ー2023年10月7日(土)に、初主演映画『いまダンスをするのは誰だ?』が、新宿K's cinema他全国順次公開が決定。本作の主人公は、ある日突然、若くしてパーキンソン病と診断される。本作の発起人である松野幹孝さんも、証券マンとして働き盛りの頃に同じ病の診断を受け、苦悩した一人であった。樋口さん自身も、2009年にパーキンソン病の診断を受けている。病と向き合いながらの長期撮影は、難しさを感じる場面も多々あったと語る。

©2022いまダンフィルムパートナーズ

当初は、映画の主題歌を作るだけというお話だったんです。でも、その後、監督から「樋口さんを主演にしたい」との手紙が届いて。そこには、「清水の舞台から飛び降りるつもりで樋口さんにお願いします」と書いてありました。やれるだろうか、と不安になったものの、僕は「やったことがない」という理由で断るのが勿体無いと思う質で。新しい挑戦にワクワクするところもあり、主演を引き受けようと決めました。

歌と演技は違うものと思っていましたが、実際にやってみたら、根っこのほうでつながっている気がしましたね。自分に何かが憑依してくる感覚とか、そういう部分が似ているな、と。とはいえ、この病気を抱えての撮影は、大変なこともたくさんありました。

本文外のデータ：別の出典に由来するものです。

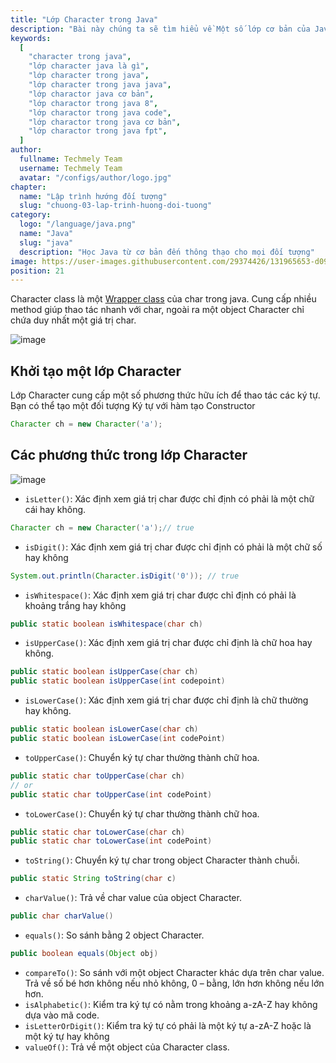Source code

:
 ```yaml
---
title: "Lớp Character trong Java"
description: "Bài này chúng ta sẽ tìm hiểu về Một số lớp cơ bản của Java, tự học lập trình java, chia sẻ kiến thức về java"
keywords:
  [
    "character trong java",
    "lớp character java là gì",
    "lớp character trong java",
    "lớp character trong java java",
    "lớp charactor java cơ bản",
    "lớp charactor trong java 8",
    "lớp charactor trong java code",
    "lớp charactor trong java cơ bản",
    "lớp charactor trong java fpt",
  ]
author:
  fullname: Techmely Team
  username: Techmely Team
  avatar: "/configs/author/logo.jpg"
chapter:
  name: "Lập trình hướng đối tượng"
  slug: "chuong-03-lap-trinh-huong-doi-tuong"
category:
  logo: "/language/java.png"
  name: "Java"
  slug: "java"
  description: "Học Java từ cơ bản đến thông thạo cho mọi đối tượng"
image: https://user-images.githubusercontent.com/29374426/131965653-d093ebae-2089-4057-b718-f2e6bfb13c88.png
position: 21
---
```


Character class là một [Wrapper class](/bai-viet/java/lop-wrapper-trong-java) của char trong java. Cung cấp nhiều method giúp thao tác nhanh với char, ngoài ra một object Character chỉ chứa duy nhất một giá trị char.

![image](https://user-images.githubusercontent.com/29374426/131965653-d093ebae-2089-4057-b718-f2e6bfb13c88.png)

## Khởi tạo một lớp Character

Lớp Character cung cấp một số phương thức hữu ích để thao tác các ký tự. Bạn có thể tạo một đối tượng Ký tự với hàm tạo Constructor

<div class="example"></div>

```java
Character ch = new Character('a');
```

## Các phương thức trong lớp Character

![image](https://user-images.githubusercontent.com/29374426/131965698-235e0ffb-e9f9-4536-a674-7a5e12537e7a.png)

- `isLetter()`: Xác định xem giá trị char được chỉ định có phải là một chữ cái hay không.

<div class="example"></div>

```java
Character ch = new Character('a');// true
```

- `isDigit()`: Xác định xem giá trị char được chỉ định có phải là một chữ số hay không

<div class="example"></div>

```java
System.out.println(Character.isDigit('0')); // true
```

- `isWhitespace()`: Xác định xem giá trị char được chỉ định có phải là khoảng trắng hay không

<div class="example"></div>

```java
public static boolean isWhitespace(char ch)
```

- `isUpperCase()`: Xác định xem giá trị char được chỉ định là chữ hoa hay không.

<div class="example"></div>

```java
public static boolean isUpperCase(char ch)
public static boolean isUpperCase(int codepoint)
```

- `isLowerCase()`: Xác định xem giá trị char được chỉ định là chữ thường hay không.

<div class="example"></div>

```java
public static boolean isLowerCase(char ch)
public static boolean isLowerCase(int codePoint)
```

- `toUpperCase()`: Chuyển ký tự char thường thành chữ hoa.

<div class="example"></div>

```java
public static char toUpperCase(char ch)
// or
public static char toUpperCase(int codePoint)
```

- `toLowerCase()`: Chuyển ký tự char thường thành chữ hoa.

<div class="example"></div>

```java
public static char toLowerCase(char ch)
public static char toLowerCase(int codePoint)
```

- `toString()`: Chuyển ký tự char trong object Character thành chuỗi.

<div class="example"></div>

```java
public static String toString(char c)
```

- `charValue()`: Trả về char value của object Character.

<div class="example"></div>

```java
public char charValue()
```

- `equals()`: So sánh bằng 2 object Character.

<div class="example"></div>

```java
public boolean equals(Object obj)
```

- `compareTo()`: So sánh với một object Character khác dựa trên char value. Trả về số bé hơn không nếu nhỏ không, 0 – bằng, lớn hơn không nếu lớn hơn.
- `isAlphabetic()`: Kiểm tra ký tự có nằm trong khoảng a-zA-Z hay không dựa vào mã code.
- `isLetterOrDigit()`: Kiểm tra ký tự có phải là một ký tự a-zA-Z hoặc là một ký tự hay không
- `valueOf()`: Trả về một object của Character class.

パーキンソン病の症状の一つに、「表情が乏しくなる」というのがあります。自分では脳内に思い描いた表情をしているつもりでも、実際には病気のせいで2割ほど表情が足りなくなってしまう。そういう時、これでいいのかなと少し不安を感じたりもしましたね。

それと、これは人によって症状の有無が異なるんですけど、僕の場合は目を開けづらくなるんです。開けていようとしても、どうしても瞼が落ちてきてしまう。その影響で瞬きの回数が増えるんですけど、その様子が瞬きしながら台詞を思い出しているように見えて、「素人っぽい」と思いました。病気のことをよく知っている人なら、これは症状だなとわかるので逆にリアルに感じると思うんですけど。

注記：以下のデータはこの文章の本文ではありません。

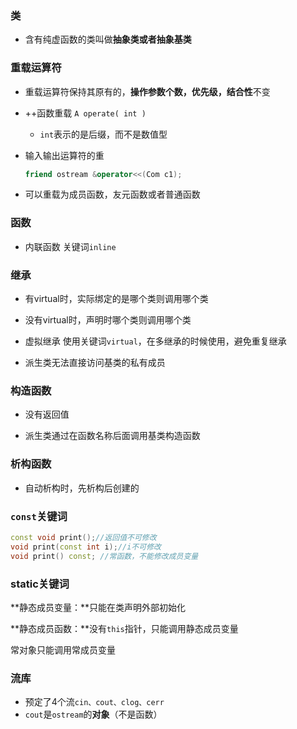 ### 类

- 含有纯虚函数的类叫做**抽象类或者抽象基类**

### 重载运算符

- 重载运算符保持其原有的，**操作参数个数，优先级，结合性**不变

- ++函数重载 `A operate( int )` 

  - `int`表示的是后缀，而不是数值型

- 输入输出运算符的重

  ```c++
  friend ostream &operator<<(Com c1);
  ```

- 可以重载为成员函数，友元函数或者普通函数



### 函数

- 内联函数 关键词`inline`



### 继承

- 有virtual时，实际绑定的是哪个类则调用哪个类
- 没有virtual时，声明时哪个类则调用哪个类

- 虚拟继承 使用关键词`virtual`，在多继承的时候使用，避免重复继承
- 派生类无法直接访问基类的私有成员



### 构造函数

- 没有返回值

- 派生类通过在函数名称后面调用基类构造函数



### 析构函数

- 自动析构时，先析构后创建的



### `const`关键词

```c++
const void print();//返回值不可修改
void print(const int i);//i不可修改
void print() const; //常函数，不能修改成员变量
```



### static关键词

**静态成员变量：**只能在类声明外部初始化

**静态成员函数：**没有`this`指针，只能调用静态成员变量

常对象只能调用常成员变量

### 流库

- 预定了4个流`cin、cout、clog、cerr`
- `cout`是`ostream`的**对象**（不是函数）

パーキンソン病と診断されて15年目になりますが、今のところ薬の種類や量はそんなに増えていません。ただ、やはり体を動かす予定がある日、たとえば今日のように取材のある日などは、いつもより多めに薬を飲んじゃうんですよ。でも、そうするとジスキネジアという症状が起きるんです。

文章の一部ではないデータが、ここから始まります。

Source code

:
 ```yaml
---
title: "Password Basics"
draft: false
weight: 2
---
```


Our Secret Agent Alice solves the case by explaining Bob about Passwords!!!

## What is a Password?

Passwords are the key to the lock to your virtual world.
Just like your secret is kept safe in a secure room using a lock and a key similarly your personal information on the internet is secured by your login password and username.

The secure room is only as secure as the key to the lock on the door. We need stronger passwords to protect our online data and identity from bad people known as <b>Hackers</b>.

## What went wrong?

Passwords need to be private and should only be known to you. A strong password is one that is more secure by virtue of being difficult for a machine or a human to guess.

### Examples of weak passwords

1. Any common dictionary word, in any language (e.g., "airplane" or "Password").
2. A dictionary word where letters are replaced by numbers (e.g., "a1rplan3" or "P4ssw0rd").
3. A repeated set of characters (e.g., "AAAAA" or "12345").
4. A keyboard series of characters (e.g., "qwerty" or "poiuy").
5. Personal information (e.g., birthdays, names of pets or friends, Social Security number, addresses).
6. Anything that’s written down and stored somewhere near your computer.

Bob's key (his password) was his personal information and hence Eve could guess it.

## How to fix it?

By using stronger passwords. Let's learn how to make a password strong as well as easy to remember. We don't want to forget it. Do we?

ジスキネジアとは、パーキンソン病を患う人が悩まされる症状の一種で、体が意図せず動いてしまう症状のことをいう。薬が効きすぎている時に表出しやすく、自分では動きを止められない。

作中で、会議中にジスキネジアの症状が出てしまい、体の動きが止まらなくなるシーンがあるんですけど、僕は実際ジスキネジアの症状がそこまでは激しくないので、同じ病気を抱えるエキストラの方に指導を乞うたんです。その方が、ジスキネジアの症状が顕著に出ている時の映像を送ってくださって。それを見て驚きました。本当にダンスを踊っているように見えるんですよ。体を動かす意思が、体の動きと全然噛み合っていない感じで。会社でこの症状が出たら、「お前何こんなところで踊っているんだ」と言われても納得するなと思うほど激しい動きでした。

映画の撮影は拘束時間が長く、早朝から夜中までだったので、薬を飲むタイミングが難しかったです。ジスキネジアのリスクがある以上、撮影の間中ずっと薬が効いている状態を保つわけにはいかないので。だから、症状が出てもいい。むしろ出していこうと思いました。猫背の姿勢になっているところは、大体薬が切れているか、効いていないかのどちらかですね。